Nach der Entscheidung zur Schließung des Spitals knirscht es zwar noch immer ordentlich im Gebälk und es herrscht allenthalben bei den Akteuren erhebliche Verärgerung über den Ausgang der Kreistagssitzung. Gleichwohl gewinnt der Pragmatismus allmählich die Oberhand. Zähneknirschend sagen CDU und der Förderverein Pro Spital ihre Bereitschaft zu Mitarbeit bei der Umsetzung des Gesundheitscampus' zu. Bürgermeister Alexander Guhl steckt derweil die Grenzen der Zuständigkeit gegenüber der Spitäler Hochrhein GmbH ab.

Nach wie vor ist Guhl davon überzeugt, dass mit dem Campus-Beschluss des Kreistages das "bestmögliche Ergebnis für Bad Säckingen erzielt wurde". Unter anderem sei dies die einzige Möglichkeit gewesen, eine Anlaufstelle im Bereich Notfallversorgung für die Bürger zu erhalten – und zwar dauerhaft: "Wir dürfen auch nicht vergessen, dass so ein Campus nicht an jeder Ecke gebaut wird", sagt Guhl. Noch dazu sei es gelungen, "entgegen aller Widerstände" auch einen stationären Bereich herauszuholen. Andere Klinikstandorte, etwa Rheinfelden oder Schopfheim, verlören ihre Krankenhäuser ersatzlos.

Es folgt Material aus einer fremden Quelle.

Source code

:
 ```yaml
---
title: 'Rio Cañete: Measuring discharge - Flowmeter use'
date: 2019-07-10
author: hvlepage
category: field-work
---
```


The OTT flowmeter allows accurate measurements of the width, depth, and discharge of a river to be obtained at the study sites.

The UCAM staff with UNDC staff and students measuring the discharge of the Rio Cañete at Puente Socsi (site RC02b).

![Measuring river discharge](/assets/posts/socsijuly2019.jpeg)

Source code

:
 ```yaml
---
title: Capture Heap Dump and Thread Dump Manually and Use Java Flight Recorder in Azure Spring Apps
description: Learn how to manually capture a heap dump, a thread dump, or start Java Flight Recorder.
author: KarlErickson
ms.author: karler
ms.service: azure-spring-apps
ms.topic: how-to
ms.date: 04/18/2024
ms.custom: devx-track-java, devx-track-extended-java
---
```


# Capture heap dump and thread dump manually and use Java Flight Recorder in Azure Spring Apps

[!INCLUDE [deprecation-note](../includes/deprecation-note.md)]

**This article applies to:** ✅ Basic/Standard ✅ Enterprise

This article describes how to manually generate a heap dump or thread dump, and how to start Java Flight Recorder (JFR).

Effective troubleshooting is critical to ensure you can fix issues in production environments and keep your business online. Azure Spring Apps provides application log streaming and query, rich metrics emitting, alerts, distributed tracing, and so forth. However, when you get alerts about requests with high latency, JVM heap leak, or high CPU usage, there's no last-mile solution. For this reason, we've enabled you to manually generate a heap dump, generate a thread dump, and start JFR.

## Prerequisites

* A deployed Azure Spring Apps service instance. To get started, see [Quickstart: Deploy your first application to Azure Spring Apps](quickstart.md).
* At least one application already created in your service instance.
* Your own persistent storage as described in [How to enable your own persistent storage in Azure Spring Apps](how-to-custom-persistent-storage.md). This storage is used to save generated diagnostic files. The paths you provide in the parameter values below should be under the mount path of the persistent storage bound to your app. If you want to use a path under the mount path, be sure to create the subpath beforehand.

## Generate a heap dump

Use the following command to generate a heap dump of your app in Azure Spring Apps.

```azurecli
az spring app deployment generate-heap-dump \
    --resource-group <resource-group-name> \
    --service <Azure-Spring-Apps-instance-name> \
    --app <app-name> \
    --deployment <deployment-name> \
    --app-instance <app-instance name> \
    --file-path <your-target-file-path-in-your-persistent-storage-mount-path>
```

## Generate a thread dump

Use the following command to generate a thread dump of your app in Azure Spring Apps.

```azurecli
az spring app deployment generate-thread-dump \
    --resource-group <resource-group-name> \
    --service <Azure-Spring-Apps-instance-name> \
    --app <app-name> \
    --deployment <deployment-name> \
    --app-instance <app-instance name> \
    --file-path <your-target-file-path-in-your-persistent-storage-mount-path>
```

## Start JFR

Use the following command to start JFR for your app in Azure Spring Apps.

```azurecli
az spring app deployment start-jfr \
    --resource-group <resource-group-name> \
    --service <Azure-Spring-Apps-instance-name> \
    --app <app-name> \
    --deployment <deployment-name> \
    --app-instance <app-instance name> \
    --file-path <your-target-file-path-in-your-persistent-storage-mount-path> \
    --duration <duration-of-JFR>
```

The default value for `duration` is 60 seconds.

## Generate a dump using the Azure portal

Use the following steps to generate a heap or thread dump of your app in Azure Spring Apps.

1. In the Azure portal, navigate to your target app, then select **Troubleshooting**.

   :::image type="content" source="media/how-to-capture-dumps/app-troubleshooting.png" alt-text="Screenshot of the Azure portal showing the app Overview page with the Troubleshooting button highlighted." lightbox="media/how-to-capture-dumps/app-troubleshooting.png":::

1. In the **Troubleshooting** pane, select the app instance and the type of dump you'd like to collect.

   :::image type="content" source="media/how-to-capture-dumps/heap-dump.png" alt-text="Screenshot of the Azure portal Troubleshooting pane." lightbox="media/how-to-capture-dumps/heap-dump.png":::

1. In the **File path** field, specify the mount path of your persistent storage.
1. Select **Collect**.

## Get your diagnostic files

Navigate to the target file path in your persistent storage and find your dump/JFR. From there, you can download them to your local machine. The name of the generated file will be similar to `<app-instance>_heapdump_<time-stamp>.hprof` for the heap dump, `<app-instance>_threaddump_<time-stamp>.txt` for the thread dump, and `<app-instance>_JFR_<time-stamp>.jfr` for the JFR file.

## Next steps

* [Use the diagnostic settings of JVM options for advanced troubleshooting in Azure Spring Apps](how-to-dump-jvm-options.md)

Gleichzeitig weist Guhl ein Mitspracherecht der Spitäler Hochrhein GmbH in Sachen Gesundheitscampus zurück. "Das ist die Sache von Landkreis und Stadt Bad Säckingen." Äußerungen von Spitäler-Chef Hans-Peter Schlaudt zu Art und zeitlicher Planung des Vorhabens seien folglich dessen "persönliche Meinung". Dessen Einschätzung, das bestehende Spitalgebäude könne keinesfalls für den Campus genutzt werden, weist Guhl zurück. Die Bausubstanz werde zunächst geprüft. "Unser Ziel ist, in anderthalb bis zwei Jahren den Betrieb aufzunehmen", stellt Guhl klar. Arbeiten an einem Konzept seien im Gange, vordringliches Ziel sei es, einen Campus-Manager zu finden. "Das soll noch möglichst dieses Jahr erfolgen", so Guhl weiter. Gesucht werde ein Gesundheitsökonom. Auch Akteure in der Region seien aufgerufen, geeignete Leute vorzuschlagen.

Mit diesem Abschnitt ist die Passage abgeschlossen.